World Bank: Half of Bangladesh farmers using excess fertiliser

Almost half of the farmers in the country are using excess fertiliser in an attempt to produce more crops, says a new World Bank report.

The World Bank launched the report titled “Dynamics of Rural Growth in Bangladesh: Sustainable Poverty Reduction” at the CIRDAP auditorium in the city yesterday.

The study has been conducted in partnership with the Planning Commission.

According to the report, almost half of the farmers overuse fertiliser and its excessive use leads to environmental and health hazards.

However,  Agriculture Ministry Additional Secretary Nazmul Islam, ran a counter to what the World Bank report said.

Speaking as a special guest, Nazmul reacted sharply saying: “The information about the excessive use of fertiliser is not at all true nowadays, because it is not a common phenomenon in Bangladesh any more as we have already trained up our farmers.”

Urging the World Bank to correct its information on excessive use of fertiliser he said: “There might be a few areas where a handful of farmers are still using excess fertiliser.”

The report was presented by Madhur Gautam, lead economist at the World Bank and also team leader of the study while Local Government, Rural Development and Cooperatives Minister Khandakar Mosharraf Hossain attended the ceremony as chief guest.

The World Bank study identifies key changes in the rural economy, principal drivers of rural income, policy implications, and actions needed to foster growth, reduce poverty, and improve food security and nutrition.

“Agriculture is a leading contributor to poverty reduction in Bangladesh since 2000. The country now needs to shift towards high-value agriculture, including horticulture, livestock, and fisheries as well as greater value addition to improve farmers’ income and household nutrition. Pro-poor agricultural growth has stimulated the non-farm economy,” reads the World Bank report.

According to the report, it estimates that a 10% rise in farm income generates a 6% rise in non-farm income. Hence, the growth of the non-farm economy largely depends on agriculture. Although rural non-farm employment is almost 2 times higher than all urban employment put together, non-farm activities are not progressing sufficiently in scope or sophistication. The report calls for greater attention to foster a robust rural non-farm economy.

“Bangladesh has raised agricultural productivity significantly in the last few decades. It is remarkable that, with so many people and so little arable land, the country has been able to provide sufficient food for almost everyone,” said World Bank Country Director for Bangladesh, Bhutan and Nepal Qimiao Fan.

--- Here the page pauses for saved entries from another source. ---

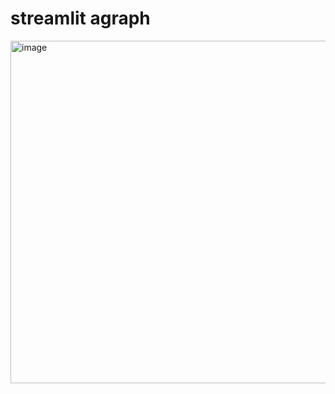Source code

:# streamlit agraph
<img width="548" alt="image" src="https://github.com/user-attachments/assets/2bc9d790-6007-4f3a-b46d-7fd29d0d4206">
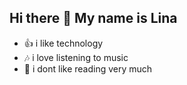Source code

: ## Hi there 👋 My name is Lina

- 👍 i like technology
- 🎶 i love listening to music
- 🚫 i dont like reading very much

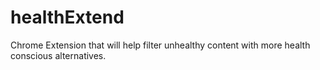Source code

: # healthExtend
Chrome Extension that will help filter unhealthy content with more health conscious alternatives. 
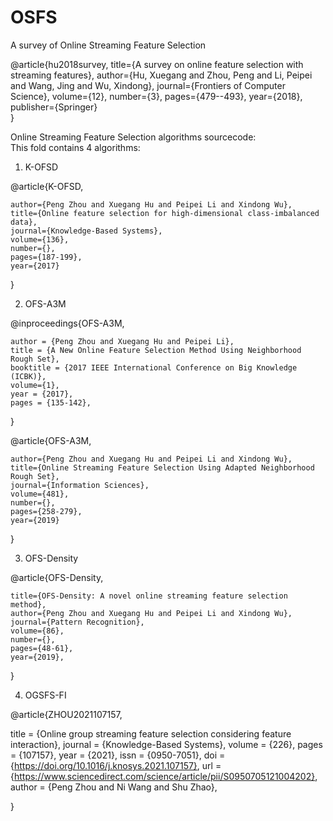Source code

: # OSFS
A survey of Online Streaming Feature Selection 

  @article{hu2018survey,
    title={A survey on online feature selection with streaming features},
    author={Hu, Xuegang and Zhou, Peng and Li, Peipei and Wang, Jing and Wu, Xindong},
    journal={Frontiers of Computer Science},
    volume={12},
    number={3},
    pages={479--493},
    year={2018},
    publisher={Springer}  
}

Online Streaming Feature Selection algorithms sourcecode:    
This fold contains 4 algorithms:

1) K-OFSD

  @article{K-OFSD,

    author={Peng Zhou and Xuegang Hu and Peipei Li and Xindong Wu},   
    title={Online feature selection for high-dimensional class-imbalanced data},   
    journal={Knowledge-Based Systems},    
    volume={136},   
    number={},    
    pages={187-199},    
    year={2017}
    
  }

2) OFS-A3M

@inproceedings{OFS-A3M,

    author = {Peng Zhou and Xuegang Hu and Peipei Li},  
    title = {A New Online Feature Selection Method Using Neighborhood Rough Set},    
    booktitle = {2017 IEEE International Conference on Big Knowledge (ICBK)},    
    volume={1},
    year = {2017},
    pages = {135-142},
    
} 

@article{OFS-A3M,

    author={Peng Zhou and Xuegang Hu and Peipei Li and Xindong Wu},
    title={Online Streaming Feature Selection Using Adapted Neighborhood Rough Set},
    journal={Information Sciences},
    volume={481},
    number={},
    pages={258-279},
    year={2019}
    
}

3) OFS-Density

@article{OFS-Density,  

    title={OFS-Density: A novel online streaming feature selection method},
    author={Peng Zhou and Xuegang Hu and Peipei Li and Xindong Wu},
    journal={Pattern Recognition},
    volume={86},
    number={},
    pages={48-61},
    year={2019},

}

4) OGSFS-FI

@article{ZHOU2021107157,

title = {Online group streaming feature selection considering feature interaction},
journal = {Knowledge-Based Systems},
volume = {226},
pages = {107157},
year = {2021},
issn = {0950-7051},
doi = {https://doi.org/10.1016/j.knosys.2021.107157},
url = {https://www.sciencedirect.com/science/article/pii/S0950705121004202},
author = {Peng Zhou and Ni Wang and Shu Zhao},

}

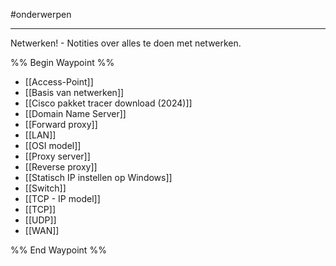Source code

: #onderwerpen 

---
Netwerken! - Notities over alles te doen met netwerken.

%% Begin Waypoint %%
- [[Access-Point]]
- [[Basis van netwerken]]
- [[Cisco pakket tracer download (2024)]]
- [[Domain Name Server]]
- [[Forward proxy]]
- [[LAN]]
- [[OSI model]]
- [[Proxy server]]
- [[Reverse proxy]]
- [[Statisch IP instellen op Windows]]
- [[Switch]]
- [[TCP - IP model]]
- [[TCP]]
- [[UDP]]
- [[WAN]]

%% End Waypoint %%

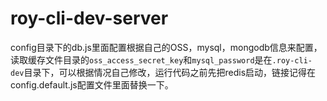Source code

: # roy-cli-dev-server

config目录下的db.js里面配置根据自己的OSS，mysql，mongodb信息来配置，读取缓存文件目录的`oss_access_secret_key`和`mysql_password`是在`.roy-cli-dev`目录下，可以根据情况自己修改，运行代码之前先把redis启动，链接记得在config.default.js配置文件里面替换一下。


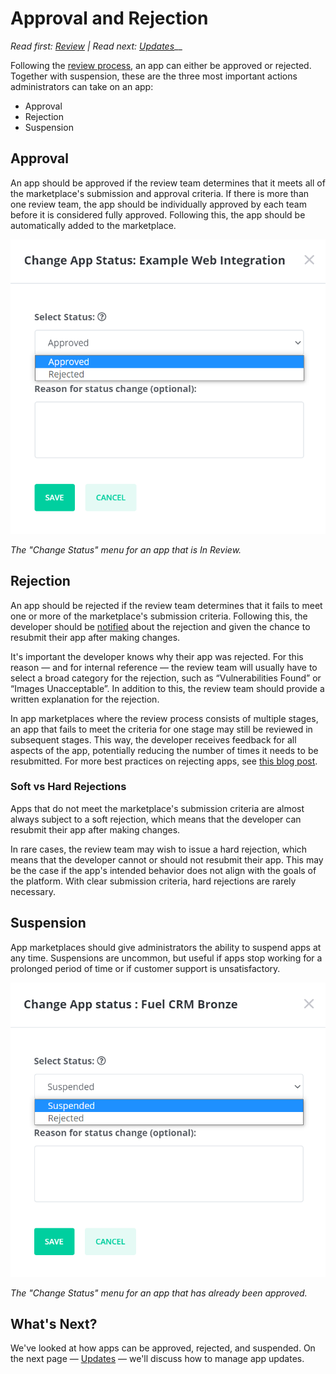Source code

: # Approval and Rejection

_Read first:_ [_Review_](http://blueprint.openchannel.io/management/review/) _| Read next:_ [_Updates_](http://blueprint.openchannel.io/management/updates/)__

Following the [review process](http://blueprint.openchannel.io/management/review/), an app can either be approved or rejected. Together with suspension, these are the three most important actions administrators can take on an app:

* Approval
* Rejection
* Suspension

## Approval

An app should be approved if the review team determines that it meets all of the marketplace's submission and approval criteria. If there is more than one review team, the app should be individually approved by each team before it is considered fully approved. Following this, the app should be automatically added to the marketplace.

![](<../.gitbook/assets/0 (6).png>)

_The "Change Status" menu for an app that is In Review._

## Rejection

An app should be rejected if the review team determines that it fails to meet one or more of the marketplace's submission criteria. Following this, the developer should be [notified](https://blueprint.openchannel.io/developer/analytics-notifications/) about the rejection and given the chance to resubmit their app after making changes.

It's important the developer knows why their app was rejected. For this reason — and for internal reference — the review team will usually have to select a broad category for the rejection, such as “Vulnerabilities Found” or “Images Unacceptable”. In addition to this, the review team should provide a written explanation for the rejection.

In app marketplaces where the review process consists of multiple stages, an app that fails to meet the criteria for one stage may still be reviewed in subsequent stages. This way, the developer receives feedback for all aspects of the app, potentially reducing the number of times it needs to be resubmitted. For more best practices on rejecting apps, see [this blog post](https://openchannel.io/blog/rejecting-apps-app-marketplace/).

### Soft vs Hard Rejections

Apps that do not meet the marketplace's submission criteria are almost always subject to a soft rejection, which means that the developer can resubmit their app after making changes.

In rare cases, the review team may wish to issue a hard rejection, which means that the developer cannot or should not resubmit their app. This may be the case if the app's intended behavior does not align with the goals of the platform. With clear submission criteria, hard rejections are rarely necessary.

## Suspension

App marketplaces should give administrators the ability to suspend apps at any time. Suspensions are uncommon, but useful if apps stop working for a prolonged period of time or if customer support is unsatisfactory.

![](<../.gitbook/assets/1 (6).png>)

_The "Change Status" menu for an app that has already been approved._

## What's Next?

We've looked at how apps can be approved, rejected, and suspended. On the next page — [Updates](http://blueprint.openchannel.io/management/updates/) — we'll discuss how to manage app updates.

“While rice will remain its focus, Bangladesh needs to find effective ways to diversify its agriculture, as well as adapt to a changing climate.”

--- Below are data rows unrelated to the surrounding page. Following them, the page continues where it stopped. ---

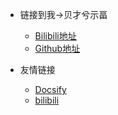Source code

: <!-- _navbar.md -->

* 链接到我->贝才兮示畐
  * [Bilibili地址](https://space.bilibili.com/3546597247945633)
  * [Github地址](https://github.com/Fortune-Liu)


* 友情链接
  * [Docsify](https://docsify.js.org/#/)
  * [bilibili](https://www.bilibili.com/)
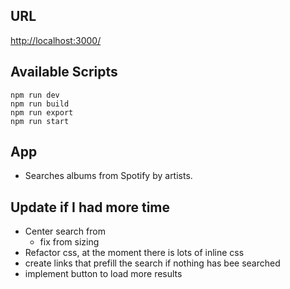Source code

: ## URL

[http://localhost:3000/](http://localhost:3000/)

## Available Scripts

`npm run dev`  
`npm run build`  
`npm run export`  
`npm run start`

## App

- Searches albums from Spotify by artists.

## Update if I had more time

- Center search from
  - fix from sizing
- Refactor css, at the moment there is lots of inline css
- create links that prefill the search if nothing has bee searched
- implement button to load more results

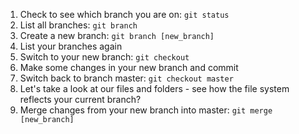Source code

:
1. Check to see which branch you are on: `git status`
2. List all branches: `git branch`
3. Create a new branch: `git branch [new_branch]`
4. List your branches again
5. Switch to your new branch: `git checkout`
6. Make some changes in your new branch and commit
7. Switch back to branch master: `git checkout master`
8. Let's take a look at our files and folders - see how the file system reflects your current branch?
9. Merge changes from your new branch into master: `git merge [new_branch]`
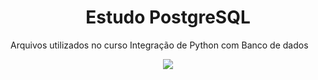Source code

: <h1 align="center"> Estudo PostgreSQL </h1>
Arquivos utilizados no curso Integração de Python com Banco de dados
<p align="center">
<img loading="lazy" src="http://img.shields.io/static/v1?label=STATUS&message=EM%20DESENVOLVIMENTO&color=GREEN&style=for-the-badge"/>
</p>

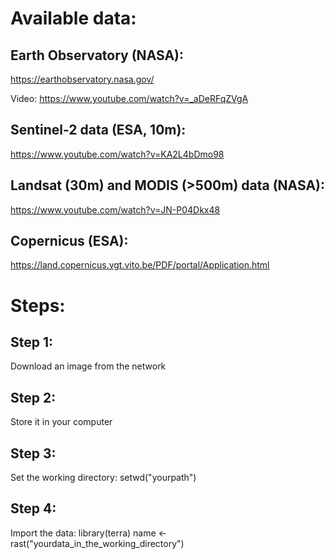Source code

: # Available data:

## Earth Observatory (NASA):
https://earthobservatory.nasa.gov/

Video: https://www.youtube.com/watch?v=_aDeRFqZVgA

## Sentinel-2 data (ESA, 10m):
https://www.youtube.com/watch?v=KA2L4bDmo98

## Landsat (30m) and MODIS (>500m) data (NASA):
https://www.youtube.com/watch?v=JN-P04Dkx48

## Copernicus (ESA):
https://land.copernicus.vgt.vito.be/PDF/portal/Application.html

# Steps:

## Step 1:
Download an image from the network

## Step 2:
Store it in your computer

## Step 3:
Set the working directory:
setwd("yourpath")

## Step 4:
Import the data:
library(terra)
name <- rast("yourdata_in_the_working_directory")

Bangladesh is widely recognised for its progress in human development, but its achievements in agriculture remain little known. Several factors supported the sector’s growth: extensive irrigation, high-yielding varieties, more efficient markets, and mechanisation, all backed by policy reforms and investments in agriculture research, human capital, and roads, the report said.

Local Government, Rural Development and Cooperatives Minister Khandakar Mosharraf Hossain said: “The findings of the report that growth of non-farm activities depends on connectivity, and whereas mega cities are benefiting from connectivity, poorly connected secondary cities are falling behind.”

The government is investing in rural transportation in order to facilitate non-farm activities in rural areas, he added.

The migration is a rapidly growing phenomenon and the impact of remittance on the rural economy is substantial which has been left out from the study, he said.